Honda, Trenton, Manjourides, Justin, Suh, Helen
Environmental research 2019
Americans, acute kidney injury, adiponectin, ambient temperature, biomarkers, demographic statistics, health behavior, kidneys, medical history, men, models, neutrophils, regression analysis, renal function, risk factors, women, United States
Increases in ambient temperature have recently been associated with increased emergency department visits and hospital admissions for acute renal failure. However, potential biological mechanisms through which short-term ambient temperature affects kidney function are not known.We used multiple regression models to evaluate the association between 1- and 3-day average, ambient temperature levels and two biomarkers of kidney injury (neutrophil gelatinase-associated lipocalin (NGAL) and adiponectin), among 3,377 individuals over 57 years of age enrolled in the National Social Life, Health, and Aging Project. Ambient temperature was estimated on a 6-km grid covering the conterminous United States using ambient temperature measurements obtained from the National Climatic Data Center (NCDC). NGAL and adiponectin levels were measured from whole blood collected for each participant. All health effect models were adjusted for a number of demographics, socioeconomic, health behavior, medical history variables, with non-linear exposure-response relationships examined using natural cubic splines.The relationship between 1- and 3-day average temperature and both NGAL and adiponectin levels was significant and non-linear, with largely null associations below 10 °C, and positive association for temperatures >10 °C. In fully adjusted, linear multiple regression models restricted to >10 °C, NGAL and adiponectin levels increased by 1.89% (95% CI: 0.77, 3.91) and 2.51% (95% CI: 1.34, 3.69), respectively, for a 1 °C increase in daily average temperature.
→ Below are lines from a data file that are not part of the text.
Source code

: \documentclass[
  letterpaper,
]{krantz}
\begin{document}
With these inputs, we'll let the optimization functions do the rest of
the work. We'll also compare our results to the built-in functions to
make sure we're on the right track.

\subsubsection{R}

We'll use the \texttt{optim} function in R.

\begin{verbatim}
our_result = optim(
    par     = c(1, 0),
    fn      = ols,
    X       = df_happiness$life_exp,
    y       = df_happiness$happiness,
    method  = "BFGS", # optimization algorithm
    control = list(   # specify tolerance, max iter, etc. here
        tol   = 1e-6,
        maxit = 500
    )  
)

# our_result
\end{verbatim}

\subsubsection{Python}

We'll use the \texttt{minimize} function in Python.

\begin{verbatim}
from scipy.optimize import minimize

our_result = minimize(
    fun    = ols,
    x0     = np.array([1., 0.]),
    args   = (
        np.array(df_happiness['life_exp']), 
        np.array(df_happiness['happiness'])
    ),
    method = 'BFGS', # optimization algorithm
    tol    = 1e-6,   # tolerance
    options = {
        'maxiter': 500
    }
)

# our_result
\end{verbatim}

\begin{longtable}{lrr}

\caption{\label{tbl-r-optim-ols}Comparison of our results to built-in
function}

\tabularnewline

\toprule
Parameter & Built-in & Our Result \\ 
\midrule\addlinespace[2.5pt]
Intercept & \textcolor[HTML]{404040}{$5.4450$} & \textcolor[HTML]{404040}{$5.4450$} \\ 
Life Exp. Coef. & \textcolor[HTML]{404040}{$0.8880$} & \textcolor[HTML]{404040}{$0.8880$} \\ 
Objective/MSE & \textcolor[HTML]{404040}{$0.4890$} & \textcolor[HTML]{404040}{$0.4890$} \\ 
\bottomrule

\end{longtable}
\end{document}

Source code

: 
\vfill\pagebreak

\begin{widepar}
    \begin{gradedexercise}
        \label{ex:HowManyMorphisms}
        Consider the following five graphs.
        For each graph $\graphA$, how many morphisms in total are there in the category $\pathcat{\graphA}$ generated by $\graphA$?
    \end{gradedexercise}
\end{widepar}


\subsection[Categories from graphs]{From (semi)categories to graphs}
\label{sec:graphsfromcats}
Additionally, every 1 °C increase in temperature over 10 °C was associated with an 1.83% increased odds of having plasma NGAL levels consistent with acute kidney injury (>150 μg/L).In a cohort of older men and women in the United States, our study is the first to observe that short-term ambient temperature exposures were significantly associated with biomarkers of kidney injury. These associations suggest that ambient temperature exposures could be an important risk factor for renal pathology.